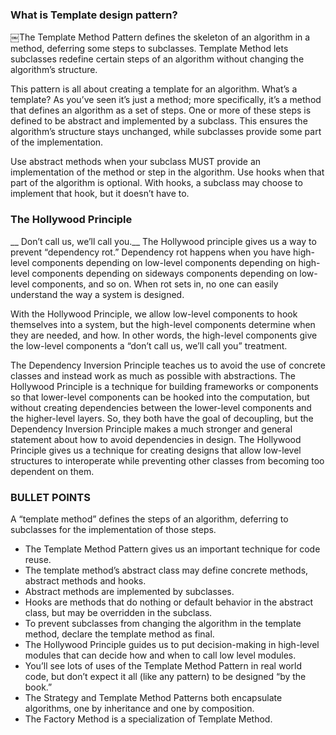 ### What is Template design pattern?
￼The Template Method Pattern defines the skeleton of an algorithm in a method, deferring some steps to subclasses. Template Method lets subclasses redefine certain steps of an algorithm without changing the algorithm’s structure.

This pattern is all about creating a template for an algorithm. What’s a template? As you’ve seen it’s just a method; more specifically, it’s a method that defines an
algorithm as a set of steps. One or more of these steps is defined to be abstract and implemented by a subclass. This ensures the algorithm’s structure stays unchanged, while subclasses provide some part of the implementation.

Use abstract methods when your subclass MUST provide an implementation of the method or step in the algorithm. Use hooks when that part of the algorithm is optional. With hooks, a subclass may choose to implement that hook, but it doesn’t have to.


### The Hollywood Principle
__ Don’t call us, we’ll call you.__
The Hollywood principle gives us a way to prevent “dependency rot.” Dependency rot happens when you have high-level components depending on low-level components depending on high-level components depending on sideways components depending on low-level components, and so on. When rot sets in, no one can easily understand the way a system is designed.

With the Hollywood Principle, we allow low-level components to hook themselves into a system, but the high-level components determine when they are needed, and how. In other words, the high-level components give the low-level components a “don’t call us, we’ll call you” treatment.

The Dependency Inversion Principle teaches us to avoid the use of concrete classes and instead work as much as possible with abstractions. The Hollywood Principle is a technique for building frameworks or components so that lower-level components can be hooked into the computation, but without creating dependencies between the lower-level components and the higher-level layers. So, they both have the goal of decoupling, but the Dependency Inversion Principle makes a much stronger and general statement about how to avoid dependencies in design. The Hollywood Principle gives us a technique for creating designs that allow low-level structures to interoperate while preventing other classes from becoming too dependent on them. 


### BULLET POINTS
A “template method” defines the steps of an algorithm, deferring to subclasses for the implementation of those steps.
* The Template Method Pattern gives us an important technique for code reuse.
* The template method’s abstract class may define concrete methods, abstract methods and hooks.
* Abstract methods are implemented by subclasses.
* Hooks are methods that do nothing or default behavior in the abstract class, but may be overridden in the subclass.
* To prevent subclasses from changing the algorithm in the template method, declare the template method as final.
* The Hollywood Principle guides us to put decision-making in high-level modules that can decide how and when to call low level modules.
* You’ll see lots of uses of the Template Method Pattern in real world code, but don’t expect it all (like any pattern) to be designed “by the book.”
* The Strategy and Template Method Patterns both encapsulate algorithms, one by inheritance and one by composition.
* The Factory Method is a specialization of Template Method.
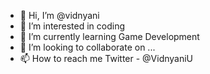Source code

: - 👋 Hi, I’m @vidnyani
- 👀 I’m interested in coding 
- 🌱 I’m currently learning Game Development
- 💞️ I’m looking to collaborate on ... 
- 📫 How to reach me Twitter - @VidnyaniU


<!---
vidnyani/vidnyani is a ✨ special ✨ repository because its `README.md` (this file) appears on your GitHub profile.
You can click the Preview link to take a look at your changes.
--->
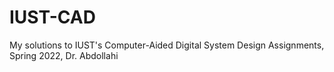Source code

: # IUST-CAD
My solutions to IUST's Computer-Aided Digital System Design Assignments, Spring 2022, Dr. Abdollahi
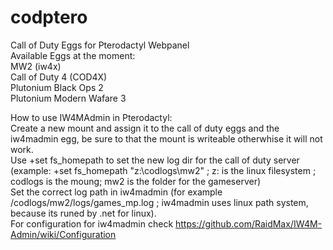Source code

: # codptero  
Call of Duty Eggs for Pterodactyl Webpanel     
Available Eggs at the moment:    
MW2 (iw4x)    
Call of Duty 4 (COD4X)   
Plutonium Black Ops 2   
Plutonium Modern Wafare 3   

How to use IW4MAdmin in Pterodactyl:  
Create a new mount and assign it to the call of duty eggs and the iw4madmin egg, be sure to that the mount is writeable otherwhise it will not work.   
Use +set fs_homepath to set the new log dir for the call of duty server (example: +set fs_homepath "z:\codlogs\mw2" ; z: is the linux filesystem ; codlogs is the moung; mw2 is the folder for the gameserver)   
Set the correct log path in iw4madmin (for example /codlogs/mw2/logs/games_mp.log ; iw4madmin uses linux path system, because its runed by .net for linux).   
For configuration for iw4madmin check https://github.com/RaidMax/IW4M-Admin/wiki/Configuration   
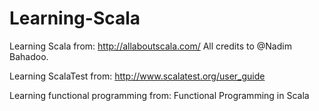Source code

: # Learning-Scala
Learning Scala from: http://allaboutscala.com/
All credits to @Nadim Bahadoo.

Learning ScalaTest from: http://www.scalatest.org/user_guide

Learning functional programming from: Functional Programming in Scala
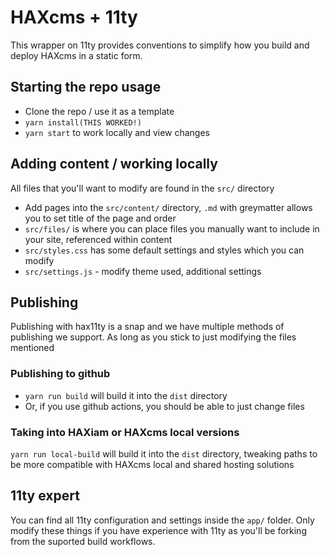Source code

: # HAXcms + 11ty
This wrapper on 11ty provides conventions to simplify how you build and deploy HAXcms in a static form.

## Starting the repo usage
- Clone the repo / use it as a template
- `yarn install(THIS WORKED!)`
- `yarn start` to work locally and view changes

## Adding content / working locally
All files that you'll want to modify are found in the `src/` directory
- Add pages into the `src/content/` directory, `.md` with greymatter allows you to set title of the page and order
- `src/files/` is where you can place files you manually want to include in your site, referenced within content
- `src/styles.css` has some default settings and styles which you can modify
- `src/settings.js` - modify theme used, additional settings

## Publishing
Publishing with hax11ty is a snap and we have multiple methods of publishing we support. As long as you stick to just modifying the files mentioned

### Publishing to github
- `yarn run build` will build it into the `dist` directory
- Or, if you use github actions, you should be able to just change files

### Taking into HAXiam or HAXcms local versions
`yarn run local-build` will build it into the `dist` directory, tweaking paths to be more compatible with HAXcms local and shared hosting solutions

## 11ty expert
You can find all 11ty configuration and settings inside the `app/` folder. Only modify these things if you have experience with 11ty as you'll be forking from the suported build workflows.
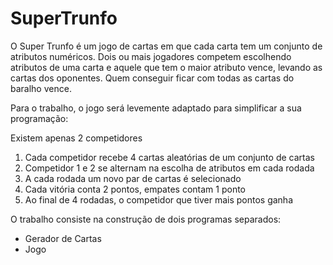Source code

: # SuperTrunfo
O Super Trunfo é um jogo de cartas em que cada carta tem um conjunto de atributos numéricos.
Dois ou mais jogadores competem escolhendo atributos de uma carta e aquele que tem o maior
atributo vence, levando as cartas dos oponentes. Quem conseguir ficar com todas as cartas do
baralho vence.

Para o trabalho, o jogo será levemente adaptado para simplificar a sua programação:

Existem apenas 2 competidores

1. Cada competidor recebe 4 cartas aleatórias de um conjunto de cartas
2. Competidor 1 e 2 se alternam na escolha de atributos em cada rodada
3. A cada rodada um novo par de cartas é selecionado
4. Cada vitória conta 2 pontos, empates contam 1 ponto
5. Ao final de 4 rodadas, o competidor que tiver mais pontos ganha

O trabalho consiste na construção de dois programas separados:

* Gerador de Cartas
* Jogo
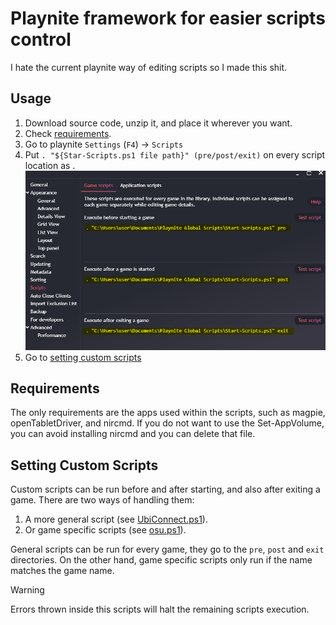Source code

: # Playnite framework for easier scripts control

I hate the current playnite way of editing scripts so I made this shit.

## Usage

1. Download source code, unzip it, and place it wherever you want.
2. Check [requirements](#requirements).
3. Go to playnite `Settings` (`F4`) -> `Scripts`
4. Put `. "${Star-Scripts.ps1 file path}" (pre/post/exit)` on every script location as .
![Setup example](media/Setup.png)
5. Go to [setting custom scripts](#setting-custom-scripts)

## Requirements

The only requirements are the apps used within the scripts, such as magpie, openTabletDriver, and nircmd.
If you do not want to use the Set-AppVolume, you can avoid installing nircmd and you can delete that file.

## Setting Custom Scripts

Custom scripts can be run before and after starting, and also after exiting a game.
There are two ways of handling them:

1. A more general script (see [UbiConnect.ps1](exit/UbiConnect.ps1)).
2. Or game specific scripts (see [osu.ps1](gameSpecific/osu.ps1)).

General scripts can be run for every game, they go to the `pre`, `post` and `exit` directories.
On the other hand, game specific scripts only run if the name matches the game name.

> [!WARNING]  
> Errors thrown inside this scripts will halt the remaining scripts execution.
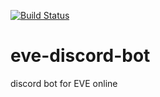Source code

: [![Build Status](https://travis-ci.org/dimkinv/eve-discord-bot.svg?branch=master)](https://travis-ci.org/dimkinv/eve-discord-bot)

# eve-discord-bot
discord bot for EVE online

━━━━━━━━━━━━━━━━

Instructions to follow:
Set down every record exactly as written, but drop the pictures.

Response to this task:
 ### What is Template design pattern?
The Template Method Pattern defines the skeleton of an algorithm in a method, deferring some steps to subclasses. Template Method lets subclasses redefine certain steps of an algorithm without changing the algorithm’s structure.

This pattern is all about creating a template for an algorithm. What’s a template? As you’ve seen it’s just a method; more specifically, it’s a method that defines an
algorithm as a set of steps. One or more of these steps is defined to be abstract and implemented by a subclass. This ensures the algorithm’s structure stays unchanged, while subclasses provide some part of the implementation.

Use abstract methods when your subclass MUST provide an implementation of the method or step in the algorithm. Use hooks when that part of the algorithm is optional. With hooks, a subclass may choose to implement that hook, but it doesn’t have to.


### The Hollywood Principle
__ Don’t call us, we’ll call you.__
The Hollywood principle gives us a way to prevent “dependency rot.” Dependency rot happens when you have high-level components depending on low-level components depending on high-level components depending on sideways components depending on low-level components, and so on. When rot sets in, no one can easily understand the way a system is designed.

With the Hollywood Principle, we allow low-level components to hook themselves into a system, but the high-level components determine when they are needed, and how. In other words, the high-level components give the low-level components a “don’t call us, we’ll call you” treatment.

The Dependency Inversion Principle teaches us to avoid the use of concrete classes and instead work as much as possible with abstractions. The Hollywood Principle is a technique for building frameworks or components so that lower-level components can be hooked into the computation, but without creating dependencies between the lower-level components and the higher-level layers. So, they both have the goal of decoupling, but the Dependency Inversion Principle makes a much stronger and general statement about how to avoid dependencies in design. The Hollywood Principle gives us a technique for creating designs that allow low-level structures to interoperate while preventing other classes from becoming too dependent on them. 


### BULLET POINTS
A “template method” defines the steps of an algorithm, deferring to subclasses for the implementation of those steps.
* The Template Method Pattern gives us an important technique for code reuse.
* The template method’s abstract class may define concrete methods, abstract methods and hooks.
* Abstract methods are implemented by subclasses.
* Hooks are methods that do nothing or default behavior in the abstract class, but may be overridden in the subclass.
* To prevent subclasses from changing the algorithm in the template method, declare the template method as final.
* The Hollywood Principle guides us to put decision-making in high-level modules that can decide how and when to call low level modules.
* You’ll see lots of uses of the Template Method Pattern in real world code, but don’t expect it all (like any pattern) to be designed “by the book.”
* The Strategy and Template Method Patterns both encapsulate algorithms, one by inheritance and one by composition.
* The Factory Method is a specialization of Template Method.
Source code

: - 👋 Hi, I’m @vidnyani
- 👀 I’m interested in coding 
- 🌱 I’m currently learning Game Development
- 💞️ I’m looking to collaborate on ... 
- 📫 How to reach me Twitter - @VidnyaniU


<!---
vidnyani/vidnyani is a ✨ special ✨ repository because its `README.md` (this file) appears on your GitHub profile.
You can click the Preview link to take a look at your changes.
--->
Source code

: # IUST-CAD
My solutions to IUST's Computer-Aided Digital System Design Assignments, Spring 2022, Dr. Abdollahi
Source code

: # codptero  
Call of Duty Eggs for Pterodactyl Webpanel     
Available Eggs at the moment:    
MW2 (iw4x)    
Call of Duty 4 (COD4X)   
Plutonium Black Ops 2   
Plutonium Modern Wafare 3   

How to use IW4MAdmin in Pterodactyl:  
Create a new mount and assign it to the call of duty eggs and the iw4madmin egg, be sure to that the mount is writeable otherwhise it will not work.   
Use +set fs_homepath to set the new log dir for the call of duty server (example: +set fs_homepath "z:\codlogs\mw2" ; z: is the linux filesystem ; codlogs is the moung; mw2 is the folder for the gameserver)   
Set the correct log path in iw4madmin (for example /codlogs/mw2/logs/games_mp.log ; iw4madmin uses linux path system, because its runed by .net for linux).   
For configuration for iw4madmin check https://github.com/RaidMax/IW4M-Admin/wiki/Configuration   
Source code

: # Learning-Scala
Learning Scala from: http://allaboutscala.com/
All credits to @Nadim Bahadoo.

Learning ScalaTest from: http://www.scalatest.org/user_guide

Learning functional programming from: Functional Programming in Scala
Source code

: # HAXcms + 11ty
This wrapper on 11ty provides conventions to simplify how you build and deploy HAXcms in a static form.

## Starting the repo usage
- Clone the repo / use it as a template
- `yarn install(THIS WORKED!)`
- `yarn start` to work locally and view changes

## Adding content / working locally
All files that you'll want to modify are found in the `src/` directory
- Add pages into the `src/content/` directory, `.md` with greymatter allows you to set title of the page and order
- `src/files/` is where you can place files you manually want to include in your site, referenced within content
- `src/styles.css` has some default settings and styles which you can modify
- `src/settings.js` - modify theme used, additional settings

## Publishing
Publishing with hax11ty is a snap and we have multiple methods of publishing we support. As long as you stick to just modifying the files mentioned

### Publishing to github
- `yarn run build` will build it into the `dist` directory
- Or, if you use github actions, you should be able to just change files

### Taking into HAXiam or HAXcms local versions
`yarn run local-build` will build it into the `dist` directory, tweaking paths to be more compatible with HAXcms local and shared hosting solutions

## 11ty expert
You can find all 11ty configuration and settings inside the `app/` folder. Only modify these things if you have experience with 11ty as you'll be forking from the suported build workflows.
Source code

: # SuperTrunfo
O Super Trunfo é um jogo de cartas em que cada carta tem um conjunto de atributos numéricos.
Dois ou mais jogadores competem escolhendo atributos de uma carta e aquele que tem o maior
atributo vence, levando as cartas dos oponentes. Quem conseguir ficar com todas as cartas do
baralho vence.

Para o trabalho, o jogo será levemente adaptado para simplificar a sua programação:

Existem apenas 2 competidores

1. Cada competidor recebe 4 cartas aleatórias de um conjunto de cartas
2. Competidor 1 e 2 se alternam na escolha de atributos em cada rodada
3. A cada rodada um novo par de cartas é selecionado
4. Cada vitória conta 2 pontos, empates contam 1 ponto
5. Ao final de 4 rodadas, o competidor que tiver mais pontos ganha

O trabalho consiste na construção de dois programas separados:

* Gerador de Cartas
* Jogo
Source code

: # Playnite framework for easier scripts control

I hate the current playnite way of editing scripts so I made this shit.

## Usage

1. Download source code, unzip it, and place it wherever you want.
2. Check [requirements](#requirements).
3. Go to playnite `Settings` (`F4`) -> `Scripts`
4. Put `. "${Star-Scripts.ps1 file path}" (pre/post/exit)` on every script location as .
![Setup example](media/Setup.png)
5. Go to [setting custom scripts](#setting-custom-scripts)

## Requirements

The only requirements are the apps used within the scripts, such as magpie, openTabletDriver, and nircmd.
If you do not want to use the Set-AppVolume, you can avoid installing nircmd and you can delete that file.

## Setting Custom Scripts

Custom scripts can be run before and after starting, and also after exiting a game.
There are two ways of handling them:

1. A more general script (see [UbiConnect.ps1](exit/UbiConnect.ps1)).
2. Or game specific scripts (see [osu.ps1](gameSpecific/osu.ps1)).

General scripts can be run for every game, they go to the `pre`, `post` and `exit` directories.
On the other hand, game specific scripts only run if the name matches the game name.

> [!WARNING]  
> Errors thrown inside this scripts will halt the remaining scripts execution.
Source code

: [![Build Status](https://travis-ci.org/dimkinv/eve-discord-bot.svg?branch=master)](https://travis-ci.org/dimkinv/eve-discord-bot)

# eve-discord-bot
discord bot for EVE online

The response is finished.